(Collected data)
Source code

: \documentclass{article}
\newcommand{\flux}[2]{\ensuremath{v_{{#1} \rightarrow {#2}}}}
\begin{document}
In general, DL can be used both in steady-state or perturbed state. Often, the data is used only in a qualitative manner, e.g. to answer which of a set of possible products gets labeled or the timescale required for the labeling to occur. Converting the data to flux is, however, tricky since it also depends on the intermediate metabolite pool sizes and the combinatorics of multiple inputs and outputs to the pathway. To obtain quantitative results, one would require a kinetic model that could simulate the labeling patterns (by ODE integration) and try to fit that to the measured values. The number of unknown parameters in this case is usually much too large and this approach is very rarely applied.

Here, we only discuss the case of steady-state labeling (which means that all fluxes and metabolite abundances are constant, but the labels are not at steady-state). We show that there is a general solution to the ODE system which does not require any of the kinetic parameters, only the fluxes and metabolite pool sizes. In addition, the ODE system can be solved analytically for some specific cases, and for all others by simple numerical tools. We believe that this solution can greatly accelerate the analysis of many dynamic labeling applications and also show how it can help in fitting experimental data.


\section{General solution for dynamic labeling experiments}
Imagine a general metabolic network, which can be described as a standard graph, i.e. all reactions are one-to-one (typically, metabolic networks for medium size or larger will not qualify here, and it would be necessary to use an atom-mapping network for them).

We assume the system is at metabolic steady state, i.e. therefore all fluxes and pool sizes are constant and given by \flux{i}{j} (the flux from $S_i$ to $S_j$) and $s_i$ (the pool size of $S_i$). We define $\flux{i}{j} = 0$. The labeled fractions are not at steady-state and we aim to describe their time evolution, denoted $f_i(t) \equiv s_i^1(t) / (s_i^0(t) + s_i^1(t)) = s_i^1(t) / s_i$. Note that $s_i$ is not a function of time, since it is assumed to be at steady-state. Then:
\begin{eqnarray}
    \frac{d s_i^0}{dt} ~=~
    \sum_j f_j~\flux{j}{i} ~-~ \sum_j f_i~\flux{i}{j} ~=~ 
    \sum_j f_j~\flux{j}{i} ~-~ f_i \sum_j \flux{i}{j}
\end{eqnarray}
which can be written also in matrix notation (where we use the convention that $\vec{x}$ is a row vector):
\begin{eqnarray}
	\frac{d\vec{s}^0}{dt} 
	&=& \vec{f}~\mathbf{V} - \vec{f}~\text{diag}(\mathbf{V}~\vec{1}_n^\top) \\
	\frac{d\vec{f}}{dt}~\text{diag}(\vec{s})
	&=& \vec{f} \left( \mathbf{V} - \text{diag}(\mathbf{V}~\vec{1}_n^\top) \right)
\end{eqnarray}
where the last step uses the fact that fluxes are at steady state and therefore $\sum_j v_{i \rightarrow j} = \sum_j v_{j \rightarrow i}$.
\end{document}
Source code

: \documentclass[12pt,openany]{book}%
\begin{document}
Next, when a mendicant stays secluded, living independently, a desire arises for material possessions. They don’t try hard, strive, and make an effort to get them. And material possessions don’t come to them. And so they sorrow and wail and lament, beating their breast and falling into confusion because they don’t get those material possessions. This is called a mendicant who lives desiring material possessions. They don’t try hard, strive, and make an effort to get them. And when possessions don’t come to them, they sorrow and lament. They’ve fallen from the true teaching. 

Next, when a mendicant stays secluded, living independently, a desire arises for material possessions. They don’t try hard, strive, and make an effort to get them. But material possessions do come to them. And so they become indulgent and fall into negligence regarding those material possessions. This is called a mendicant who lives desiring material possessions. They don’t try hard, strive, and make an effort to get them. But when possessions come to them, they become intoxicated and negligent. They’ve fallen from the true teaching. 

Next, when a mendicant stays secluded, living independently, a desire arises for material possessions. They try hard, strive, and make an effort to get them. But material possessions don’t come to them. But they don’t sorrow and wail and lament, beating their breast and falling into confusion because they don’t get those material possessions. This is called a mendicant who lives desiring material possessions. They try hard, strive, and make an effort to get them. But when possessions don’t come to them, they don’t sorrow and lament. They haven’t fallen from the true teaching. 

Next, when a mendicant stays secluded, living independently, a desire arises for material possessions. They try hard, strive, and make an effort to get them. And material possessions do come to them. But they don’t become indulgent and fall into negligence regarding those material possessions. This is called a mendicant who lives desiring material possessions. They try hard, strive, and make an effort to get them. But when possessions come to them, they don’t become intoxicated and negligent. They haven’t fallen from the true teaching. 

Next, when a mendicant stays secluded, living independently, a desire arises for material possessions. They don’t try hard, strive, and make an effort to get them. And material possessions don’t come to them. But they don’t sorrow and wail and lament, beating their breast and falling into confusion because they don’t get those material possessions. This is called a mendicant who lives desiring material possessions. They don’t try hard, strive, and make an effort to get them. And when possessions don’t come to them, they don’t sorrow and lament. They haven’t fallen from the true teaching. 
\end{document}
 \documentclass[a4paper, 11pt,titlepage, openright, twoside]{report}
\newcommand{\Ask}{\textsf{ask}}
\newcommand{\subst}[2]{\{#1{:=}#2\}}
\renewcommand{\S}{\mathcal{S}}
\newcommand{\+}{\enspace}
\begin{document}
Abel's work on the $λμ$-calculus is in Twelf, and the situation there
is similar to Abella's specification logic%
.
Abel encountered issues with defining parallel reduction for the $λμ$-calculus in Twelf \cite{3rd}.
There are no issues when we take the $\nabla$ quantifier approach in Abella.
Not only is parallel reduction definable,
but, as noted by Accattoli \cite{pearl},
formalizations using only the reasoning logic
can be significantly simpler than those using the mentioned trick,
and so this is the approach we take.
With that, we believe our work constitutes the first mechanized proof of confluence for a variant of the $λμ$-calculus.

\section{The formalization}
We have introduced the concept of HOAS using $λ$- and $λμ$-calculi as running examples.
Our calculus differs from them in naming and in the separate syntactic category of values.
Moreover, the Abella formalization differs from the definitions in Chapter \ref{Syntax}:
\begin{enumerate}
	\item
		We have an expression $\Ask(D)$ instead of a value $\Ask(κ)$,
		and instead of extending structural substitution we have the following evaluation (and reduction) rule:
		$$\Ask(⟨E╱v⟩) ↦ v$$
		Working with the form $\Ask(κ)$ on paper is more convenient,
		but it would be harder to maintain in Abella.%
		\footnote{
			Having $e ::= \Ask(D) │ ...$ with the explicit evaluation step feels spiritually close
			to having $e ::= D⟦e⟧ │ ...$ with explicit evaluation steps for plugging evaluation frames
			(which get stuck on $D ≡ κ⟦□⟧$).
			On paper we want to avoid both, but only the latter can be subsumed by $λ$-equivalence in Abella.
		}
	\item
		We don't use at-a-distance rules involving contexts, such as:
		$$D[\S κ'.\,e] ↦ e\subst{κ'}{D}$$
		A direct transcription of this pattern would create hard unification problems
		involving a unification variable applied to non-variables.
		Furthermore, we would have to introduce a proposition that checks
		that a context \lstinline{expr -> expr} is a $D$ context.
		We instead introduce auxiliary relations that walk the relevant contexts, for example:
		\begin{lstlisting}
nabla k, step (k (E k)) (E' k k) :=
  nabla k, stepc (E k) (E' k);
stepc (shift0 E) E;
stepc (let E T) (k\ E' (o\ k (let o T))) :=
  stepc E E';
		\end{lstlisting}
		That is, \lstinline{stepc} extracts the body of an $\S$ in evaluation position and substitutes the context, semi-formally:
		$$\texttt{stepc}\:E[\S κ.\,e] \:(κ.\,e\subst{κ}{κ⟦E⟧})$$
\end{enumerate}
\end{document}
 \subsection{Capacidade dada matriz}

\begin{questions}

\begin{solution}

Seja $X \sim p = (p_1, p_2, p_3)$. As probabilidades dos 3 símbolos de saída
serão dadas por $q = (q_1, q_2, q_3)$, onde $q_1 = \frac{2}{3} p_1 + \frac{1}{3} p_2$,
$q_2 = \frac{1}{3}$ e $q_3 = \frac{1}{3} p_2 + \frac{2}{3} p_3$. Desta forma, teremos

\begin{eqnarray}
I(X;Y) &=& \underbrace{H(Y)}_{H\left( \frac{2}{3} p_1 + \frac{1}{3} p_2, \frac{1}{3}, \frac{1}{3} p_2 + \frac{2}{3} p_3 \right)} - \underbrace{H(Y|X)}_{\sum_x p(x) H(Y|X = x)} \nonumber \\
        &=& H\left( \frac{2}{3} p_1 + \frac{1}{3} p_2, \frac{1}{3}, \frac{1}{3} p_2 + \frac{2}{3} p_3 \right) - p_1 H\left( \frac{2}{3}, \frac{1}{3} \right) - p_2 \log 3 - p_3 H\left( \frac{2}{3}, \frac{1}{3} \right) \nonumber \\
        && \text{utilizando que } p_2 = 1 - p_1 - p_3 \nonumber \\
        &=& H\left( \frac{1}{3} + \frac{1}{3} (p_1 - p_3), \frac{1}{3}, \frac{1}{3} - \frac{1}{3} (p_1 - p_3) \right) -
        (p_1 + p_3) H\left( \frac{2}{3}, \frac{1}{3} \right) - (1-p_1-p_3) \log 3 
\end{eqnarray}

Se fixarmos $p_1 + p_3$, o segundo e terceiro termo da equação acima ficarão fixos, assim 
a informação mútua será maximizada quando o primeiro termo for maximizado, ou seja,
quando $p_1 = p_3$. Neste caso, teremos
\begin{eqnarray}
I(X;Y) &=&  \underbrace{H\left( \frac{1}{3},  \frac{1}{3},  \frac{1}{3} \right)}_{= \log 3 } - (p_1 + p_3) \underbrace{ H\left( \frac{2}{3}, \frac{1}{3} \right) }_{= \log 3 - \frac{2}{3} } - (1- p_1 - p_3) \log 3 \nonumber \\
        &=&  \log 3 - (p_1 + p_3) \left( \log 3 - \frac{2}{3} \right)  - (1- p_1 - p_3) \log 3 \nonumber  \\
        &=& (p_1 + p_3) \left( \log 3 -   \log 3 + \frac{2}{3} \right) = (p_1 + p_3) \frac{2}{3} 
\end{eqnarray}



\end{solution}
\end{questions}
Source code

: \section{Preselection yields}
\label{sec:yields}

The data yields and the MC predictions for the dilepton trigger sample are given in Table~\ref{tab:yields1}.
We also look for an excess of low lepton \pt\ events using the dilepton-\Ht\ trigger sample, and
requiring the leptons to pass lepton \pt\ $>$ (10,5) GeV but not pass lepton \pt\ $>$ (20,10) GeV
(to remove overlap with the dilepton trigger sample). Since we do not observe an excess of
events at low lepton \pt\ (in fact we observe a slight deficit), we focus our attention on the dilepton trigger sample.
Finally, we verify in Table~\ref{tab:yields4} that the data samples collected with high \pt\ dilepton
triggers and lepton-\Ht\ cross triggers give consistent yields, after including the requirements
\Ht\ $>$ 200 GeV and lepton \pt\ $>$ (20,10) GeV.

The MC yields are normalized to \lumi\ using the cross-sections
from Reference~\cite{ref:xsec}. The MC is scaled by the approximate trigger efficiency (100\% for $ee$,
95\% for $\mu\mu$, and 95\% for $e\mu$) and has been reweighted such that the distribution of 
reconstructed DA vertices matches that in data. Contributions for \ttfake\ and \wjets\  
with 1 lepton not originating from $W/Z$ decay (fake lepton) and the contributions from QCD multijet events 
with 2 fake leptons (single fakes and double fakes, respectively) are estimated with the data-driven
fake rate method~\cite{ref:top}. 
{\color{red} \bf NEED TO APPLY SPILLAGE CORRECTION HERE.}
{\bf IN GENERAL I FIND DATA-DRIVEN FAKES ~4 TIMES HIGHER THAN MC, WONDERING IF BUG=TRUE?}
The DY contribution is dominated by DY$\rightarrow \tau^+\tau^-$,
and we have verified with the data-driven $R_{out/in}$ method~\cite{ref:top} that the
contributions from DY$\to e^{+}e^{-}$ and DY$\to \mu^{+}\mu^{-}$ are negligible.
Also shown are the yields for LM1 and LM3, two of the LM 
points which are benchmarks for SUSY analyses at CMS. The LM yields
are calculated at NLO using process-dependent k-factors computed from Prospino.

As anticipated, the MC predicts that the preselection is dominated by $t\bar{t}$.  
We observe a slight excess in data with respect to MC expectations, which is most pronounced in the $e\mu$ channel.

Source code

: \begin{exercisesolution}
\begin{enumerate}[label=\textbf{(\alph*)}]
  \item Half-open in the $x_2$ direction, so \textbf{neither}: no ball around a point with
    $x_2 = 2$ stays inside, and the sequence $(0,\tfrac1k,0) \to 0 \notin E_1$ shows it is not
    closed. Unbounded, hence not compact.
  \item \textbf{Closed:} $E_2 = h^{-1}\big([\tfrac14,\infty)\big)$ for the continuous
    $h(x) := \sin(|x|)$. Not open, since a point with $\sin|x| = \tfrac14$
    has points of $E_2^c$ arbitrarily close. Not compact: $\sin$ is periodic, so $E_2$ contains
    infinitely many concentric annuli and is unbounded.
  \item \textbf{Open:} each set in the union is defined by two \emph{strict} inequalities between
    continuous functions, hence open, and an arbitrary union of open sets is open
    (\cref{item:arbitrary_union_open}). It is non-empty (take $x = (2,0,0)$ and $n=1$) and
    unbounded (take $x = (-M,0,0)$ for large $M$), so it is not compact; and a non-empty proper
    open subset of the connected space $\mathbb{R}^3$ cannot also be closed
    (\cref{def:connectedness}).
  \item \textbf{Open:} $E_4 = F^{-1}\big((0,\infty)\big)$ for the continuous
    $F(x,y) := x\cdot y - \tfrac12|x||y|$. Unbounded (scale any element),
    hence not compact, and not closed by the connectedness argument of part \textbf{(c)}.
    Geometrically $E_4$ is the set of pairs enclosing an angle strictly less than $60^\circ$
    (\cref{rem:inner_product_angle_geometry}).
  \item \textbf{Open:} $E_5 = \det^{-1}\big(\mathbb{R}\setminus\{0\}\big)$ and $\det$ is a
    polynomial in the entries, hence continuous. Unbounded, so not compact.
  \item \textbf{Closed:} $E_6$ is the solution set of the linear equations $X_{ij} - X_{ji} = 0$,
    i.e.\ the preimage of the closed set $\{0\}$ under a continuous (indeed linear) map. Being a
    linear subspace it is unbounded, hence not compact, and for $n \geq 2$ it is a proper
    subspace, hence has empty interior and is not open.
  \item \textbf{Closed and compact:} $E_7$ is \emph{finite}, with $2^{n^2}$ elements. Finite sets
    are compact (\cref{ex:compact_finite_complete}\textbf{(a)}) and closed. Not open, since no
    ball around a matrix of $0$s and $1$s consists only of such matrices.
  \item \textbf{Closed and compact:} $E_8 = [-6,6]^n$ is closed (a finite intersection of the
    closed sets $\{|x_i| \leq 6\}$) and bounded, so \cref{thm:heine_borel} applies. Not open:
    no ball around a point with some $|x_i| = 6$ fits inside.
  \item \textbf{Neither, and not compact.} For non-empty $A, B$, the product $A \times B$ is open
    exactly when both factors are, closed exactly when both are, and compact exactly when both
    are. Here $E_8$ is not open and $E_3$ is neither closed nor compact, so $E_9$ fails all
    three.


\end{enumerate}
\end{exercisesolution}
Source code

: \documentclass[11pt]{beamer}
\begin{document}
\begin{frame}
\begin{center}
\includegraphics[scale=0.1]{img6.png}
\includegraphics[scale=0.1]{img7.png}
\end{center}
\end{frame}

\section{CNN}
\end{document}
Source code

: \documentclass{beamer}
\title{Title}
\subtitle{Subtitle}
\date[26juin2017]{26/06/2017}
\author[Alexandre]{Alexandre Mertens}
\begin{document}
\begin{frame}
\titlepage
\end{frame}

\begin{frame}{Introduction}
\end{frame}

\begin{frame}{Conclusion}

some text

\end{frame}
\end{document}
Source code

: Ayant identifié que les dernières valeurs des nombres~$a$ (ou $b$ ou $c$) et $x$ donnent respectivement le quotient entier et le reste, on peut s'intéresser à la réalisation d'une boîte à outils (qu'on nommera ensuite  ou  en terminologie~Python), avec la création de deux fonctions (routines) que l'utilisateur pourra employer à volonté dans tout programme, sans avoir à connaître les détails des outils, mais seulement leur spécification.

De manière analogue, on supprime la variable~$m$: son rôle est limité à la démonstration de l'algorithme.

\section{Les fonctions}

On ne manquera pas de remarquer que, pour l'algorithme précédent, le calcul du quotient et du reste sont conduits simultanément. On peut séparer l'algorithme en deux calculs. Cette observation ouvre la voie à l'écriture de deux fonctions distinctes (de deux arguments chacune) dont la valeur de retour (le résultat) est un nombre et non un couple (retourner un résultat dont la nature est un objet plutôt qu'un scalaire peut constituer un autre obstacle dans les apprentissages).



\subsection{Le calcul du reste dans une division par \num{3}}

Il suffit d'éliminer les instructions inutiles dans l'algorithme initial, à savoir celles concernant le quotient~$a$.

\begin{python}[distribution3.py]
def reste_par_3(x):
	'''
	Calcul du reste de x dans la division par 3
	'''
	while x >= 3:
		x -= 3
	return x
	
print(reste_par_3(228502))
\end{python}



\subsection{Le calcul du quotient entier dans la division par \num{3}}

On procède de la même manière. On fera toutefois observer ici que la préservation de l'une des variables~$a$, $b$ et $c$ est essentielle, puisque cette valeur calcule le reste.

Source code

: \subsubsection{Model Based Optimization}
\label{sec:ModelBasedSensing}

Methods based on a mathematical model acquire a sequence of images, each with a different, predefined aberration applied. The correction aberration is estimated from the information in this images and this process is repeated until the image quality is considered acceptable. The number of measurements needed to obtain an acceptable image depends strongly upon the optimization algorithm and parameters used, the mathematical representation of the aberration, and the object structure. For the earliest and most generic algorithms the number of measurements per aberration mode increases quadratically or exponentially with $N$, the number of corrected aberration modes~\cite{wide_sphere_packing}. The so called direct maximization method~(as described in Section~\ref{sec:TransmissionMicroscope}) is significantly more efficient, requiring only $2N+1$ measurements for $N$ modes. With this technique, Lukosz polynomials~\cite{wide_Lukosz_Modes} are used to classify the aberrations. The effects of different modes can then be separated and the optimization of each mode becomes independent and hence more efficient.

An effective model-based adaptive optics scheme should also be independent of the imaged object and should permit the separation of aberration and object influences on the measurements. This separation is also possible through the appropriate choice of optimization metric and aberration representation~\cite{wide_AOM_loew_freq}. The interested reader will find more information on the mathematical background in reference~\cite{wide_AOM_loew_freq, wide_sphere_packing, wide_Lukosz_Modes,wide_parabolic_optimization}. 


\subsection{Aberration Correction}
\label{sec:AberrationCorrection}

What the task asks:
Look above for the line with "Working with the" and the line with "(which get stuck on $D ≡ κ⟦□⟧$).". Retype those two lines and every line between them exactly, adding nothing.

Exercise output:
		Working with the form $\Ask(κ)$ on paper is more convenient,
		but it would be harder to maintain in Abella.%
		\footnote{
			Having $e ::= \Ask(D) │ ...$ with the explicit evaluation step feels spiritually close
			to having $e ::= D⟦e⟧ │ ...$ with explicit evaluation steps for plugging evaluation frames
			(which get stuck on $D ≡ κ⟦□⟧$).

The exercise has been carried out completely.